• TASK PROMPT:
Check every line of the data below for the string "utils", and copy the ones that hold it.

• RECORD EXCERPTS:

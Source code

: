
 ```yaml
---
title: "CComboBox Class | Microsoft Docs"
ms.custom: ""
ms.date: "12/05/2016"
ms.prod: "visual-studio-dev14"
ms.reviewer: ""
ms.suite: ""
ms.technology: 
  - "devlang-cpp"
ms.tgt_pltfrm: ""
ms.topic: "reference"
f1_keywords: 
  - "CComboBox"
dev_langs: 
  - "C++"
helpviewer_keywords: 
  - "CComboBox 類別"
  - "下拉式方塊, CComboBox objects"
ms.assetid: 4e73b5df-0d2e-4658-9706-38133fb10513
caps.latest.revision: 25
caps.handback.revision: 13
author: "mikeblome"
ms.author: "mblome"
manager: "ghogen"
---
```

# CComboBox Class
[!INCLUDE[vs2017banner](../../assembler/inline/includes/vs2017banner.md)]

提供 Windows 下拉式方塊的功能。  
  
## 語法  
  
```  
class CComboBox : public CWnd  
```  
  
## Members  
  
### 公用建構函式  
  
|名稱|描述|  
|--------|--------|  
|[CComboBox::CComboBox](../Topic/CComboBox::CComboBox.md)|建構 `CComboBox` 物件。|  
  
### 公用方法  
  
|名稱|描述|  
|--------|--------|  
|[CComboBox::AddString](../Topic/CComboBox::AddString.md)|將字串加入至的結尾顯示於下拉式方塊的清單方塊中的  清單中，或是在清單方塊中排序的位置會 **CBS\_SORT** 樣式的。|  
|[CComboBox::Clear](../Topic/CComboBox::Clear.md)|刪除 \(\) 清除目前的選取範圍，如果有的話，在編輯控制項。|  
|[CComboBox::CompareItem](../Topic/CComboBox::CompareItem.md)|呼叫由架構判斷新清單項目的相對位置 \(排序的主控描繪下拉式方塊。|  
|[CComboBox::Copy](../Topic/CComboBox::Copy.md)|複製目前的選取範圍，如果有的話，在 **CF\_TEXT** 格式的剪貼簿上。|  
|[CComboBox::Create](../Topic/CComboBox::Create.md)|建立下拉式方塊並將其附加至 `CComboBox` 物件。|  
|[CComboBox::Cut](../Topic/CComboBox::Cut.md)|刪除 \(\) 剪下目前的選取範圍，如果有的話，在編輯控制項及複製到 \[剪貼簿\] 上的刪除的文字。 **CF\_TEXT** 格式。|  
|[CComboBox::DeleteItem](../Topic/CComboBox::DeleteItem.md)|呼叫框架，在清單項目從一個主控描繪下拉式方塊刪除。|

...

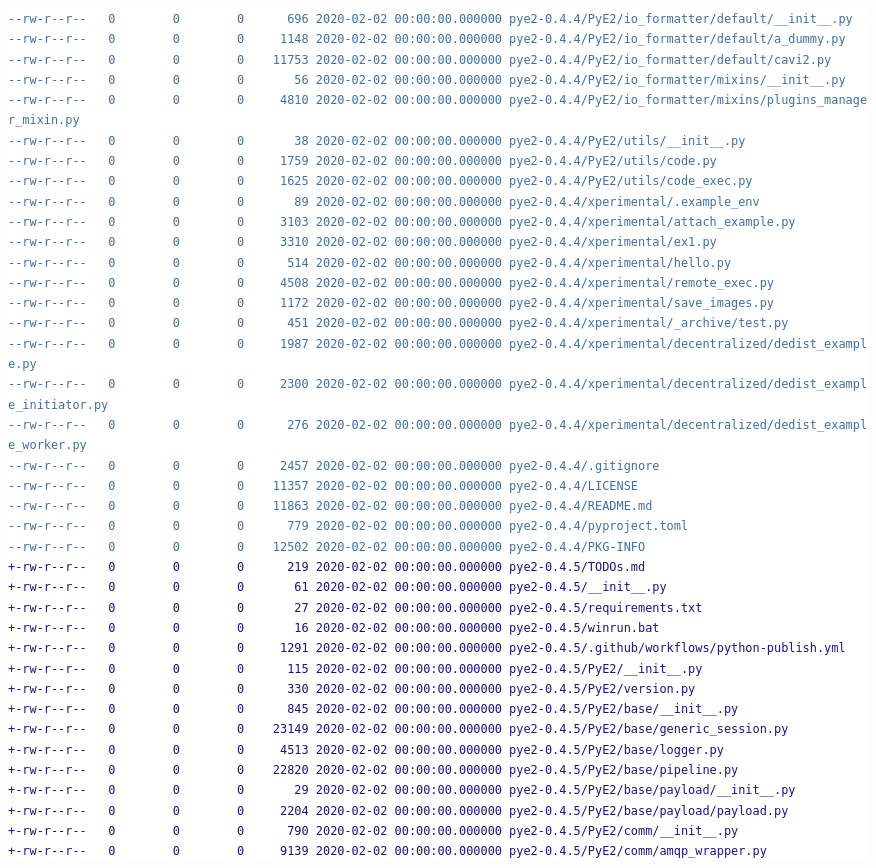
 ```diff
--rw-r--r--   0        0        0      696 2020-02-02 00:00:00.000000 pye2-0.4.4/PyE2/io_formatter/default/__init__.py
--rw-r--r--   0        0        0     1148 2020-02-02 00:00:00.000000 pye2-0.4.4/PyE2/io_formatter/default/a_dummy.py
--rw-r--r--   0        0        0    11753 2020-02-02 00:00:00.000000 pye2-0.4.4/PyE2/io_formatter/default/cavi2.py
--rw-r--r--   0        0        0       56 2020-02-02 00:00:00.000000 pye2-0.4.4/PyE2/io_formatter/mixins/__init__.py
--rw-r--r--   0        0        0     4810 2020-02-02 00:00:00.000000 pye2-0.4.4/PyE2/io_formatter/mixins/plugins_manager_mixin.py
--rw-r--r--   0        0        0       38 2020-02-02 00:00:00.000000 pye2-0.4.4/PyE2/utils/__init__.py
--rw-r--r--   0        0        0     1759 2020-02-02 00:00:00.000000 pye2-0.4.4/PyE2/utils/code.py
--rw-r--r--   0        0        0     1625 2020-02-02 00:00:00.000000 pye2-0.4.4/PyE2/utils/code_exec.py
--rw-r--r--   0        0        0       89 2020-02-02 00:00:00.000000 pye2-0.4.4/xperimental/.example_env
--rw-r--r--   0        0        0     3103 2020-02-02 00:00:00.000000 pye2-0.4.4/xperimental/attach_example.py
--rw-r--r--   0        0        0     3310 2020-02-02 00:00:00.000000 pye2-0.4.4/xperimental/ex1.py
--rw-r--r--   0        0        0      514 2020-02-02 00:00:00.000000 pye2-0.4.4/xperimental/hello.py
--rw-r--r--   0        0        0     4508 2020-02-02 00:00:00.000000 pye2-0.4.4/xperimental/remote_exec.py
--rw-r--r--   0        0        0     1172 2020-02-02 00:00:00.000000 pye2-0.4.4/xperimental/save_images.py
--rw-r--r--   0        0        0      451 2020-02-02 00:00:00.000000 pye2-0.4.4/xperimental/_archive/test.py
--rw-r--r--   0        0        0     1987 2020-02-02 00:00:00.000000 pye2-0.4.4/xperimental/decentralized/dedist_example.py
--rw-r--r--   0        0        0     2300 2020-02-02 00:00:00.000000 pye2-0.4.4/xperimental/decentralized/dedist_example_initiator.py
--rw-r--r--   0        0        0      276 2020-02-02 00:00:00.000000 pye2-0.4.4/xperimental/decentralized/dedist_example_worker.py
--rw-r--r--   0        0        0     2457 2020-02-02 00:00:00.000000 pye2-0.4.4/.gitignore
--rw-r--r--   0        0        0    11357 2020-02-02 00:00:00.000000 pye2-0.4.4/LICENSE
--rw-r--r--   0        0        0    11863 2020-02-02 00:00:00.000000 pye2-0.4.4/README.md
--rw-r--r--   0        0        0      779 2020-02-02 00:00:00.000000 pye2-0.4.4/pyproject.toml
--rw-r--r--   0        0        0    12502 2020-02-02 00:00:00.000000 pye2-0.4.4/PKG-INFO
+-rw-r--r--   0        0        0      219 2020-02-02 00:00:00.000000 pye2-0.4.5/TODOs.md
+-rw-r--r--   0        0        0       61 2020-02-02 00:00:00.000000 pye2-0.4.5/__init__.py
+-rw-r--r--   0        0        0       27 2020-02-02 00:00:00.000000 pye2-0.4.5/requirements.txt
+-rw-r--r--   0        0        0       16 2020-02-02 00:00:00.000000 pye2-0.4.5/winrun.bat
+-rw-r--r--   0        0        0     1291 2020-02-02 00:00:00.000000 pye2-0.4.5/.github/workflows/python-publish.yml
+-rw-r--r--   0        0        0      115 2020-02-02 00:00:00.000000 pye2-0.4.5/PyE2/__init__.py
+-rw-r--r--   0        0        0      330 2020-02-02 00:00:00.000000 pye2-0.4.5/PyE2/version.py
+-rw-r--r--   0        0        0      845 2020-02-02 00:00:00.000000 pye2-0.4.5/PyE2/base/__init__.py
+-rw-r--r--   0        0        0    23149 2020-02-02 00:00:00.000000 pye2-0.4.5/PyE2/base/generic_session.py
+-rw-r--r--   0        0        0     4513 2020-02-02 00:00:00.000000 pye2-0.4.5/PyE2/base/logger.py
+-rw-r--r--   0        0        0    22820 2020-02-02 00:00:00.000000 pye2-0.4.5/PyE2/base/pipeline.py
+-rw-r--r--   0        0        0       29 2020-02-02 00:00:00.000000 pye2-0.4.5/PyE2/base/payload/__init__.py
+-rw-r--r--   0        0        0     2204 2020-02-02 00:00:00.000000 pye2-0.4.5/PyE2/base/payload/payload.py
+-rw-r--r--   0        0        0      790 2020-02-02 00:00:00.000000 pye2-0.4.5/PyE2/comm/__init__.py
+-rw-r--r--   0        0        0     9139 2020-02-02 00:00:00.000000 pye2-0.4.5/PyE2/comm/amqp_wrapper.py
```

==

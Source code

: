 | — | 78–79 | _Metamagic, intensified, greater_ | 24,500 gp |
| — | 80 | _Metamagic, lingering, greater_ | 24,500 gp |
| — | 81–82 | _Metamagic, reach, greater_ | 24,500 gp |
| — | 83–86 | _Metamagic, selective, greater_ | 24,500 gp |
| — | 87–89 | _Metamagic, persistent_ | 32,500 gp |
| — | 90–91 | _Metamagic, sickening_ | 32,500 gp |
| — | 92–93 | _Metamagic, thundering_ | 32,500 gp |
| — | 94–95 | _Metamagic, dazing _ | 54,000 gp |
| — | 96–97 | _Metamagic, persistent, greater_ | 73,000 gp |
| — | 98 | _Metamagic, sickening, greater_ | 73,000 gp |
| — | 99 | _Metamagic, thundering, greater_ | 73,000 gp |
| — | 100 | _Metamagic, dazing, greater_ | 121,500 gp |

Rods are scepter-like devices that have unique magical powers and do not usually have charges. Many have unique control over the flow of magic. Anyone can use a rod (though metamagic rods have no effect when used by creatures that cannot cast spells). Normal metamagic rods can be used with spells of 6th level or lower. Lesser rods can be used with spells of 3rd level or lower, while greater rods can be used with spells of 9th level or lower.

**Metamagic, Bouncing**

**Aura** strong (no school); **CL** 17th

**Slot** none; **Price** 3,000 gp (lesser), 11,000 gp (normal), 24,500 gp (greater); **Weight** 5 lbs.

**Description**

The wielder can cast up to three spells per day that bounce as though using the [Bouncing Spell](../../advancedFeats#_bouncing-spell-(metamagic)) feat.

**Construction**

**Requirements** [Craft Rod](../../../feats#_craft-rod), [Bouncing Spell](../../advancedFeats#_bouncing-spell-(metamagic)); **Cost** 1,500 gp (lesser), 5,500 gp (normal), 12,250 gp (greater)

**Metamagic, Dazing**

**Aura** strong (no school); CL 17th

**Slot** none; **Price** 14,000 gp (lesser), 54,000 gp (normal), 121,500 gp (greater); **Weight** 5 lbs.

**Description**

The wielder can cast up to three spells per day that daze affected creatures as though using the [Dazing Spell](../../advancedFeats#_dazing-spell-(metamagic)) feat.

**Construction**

• ANSWER AREA:
--rw-r--r--   0        0        0       38 2020-02-02 00:00:00.000000 pye2-0.4.4/PyE2/utils/__init__.py
--rw-r--r--   0        0        0     1759 2020-02-02 00:00:00.000000 pye2-0.4.4/PyE2/utils/code.py
--rw-r--r--   0        0        0     1625 2020-02-02 00:00:00.000000 pye2-0.4.4/PyE2/utils/code_exec.py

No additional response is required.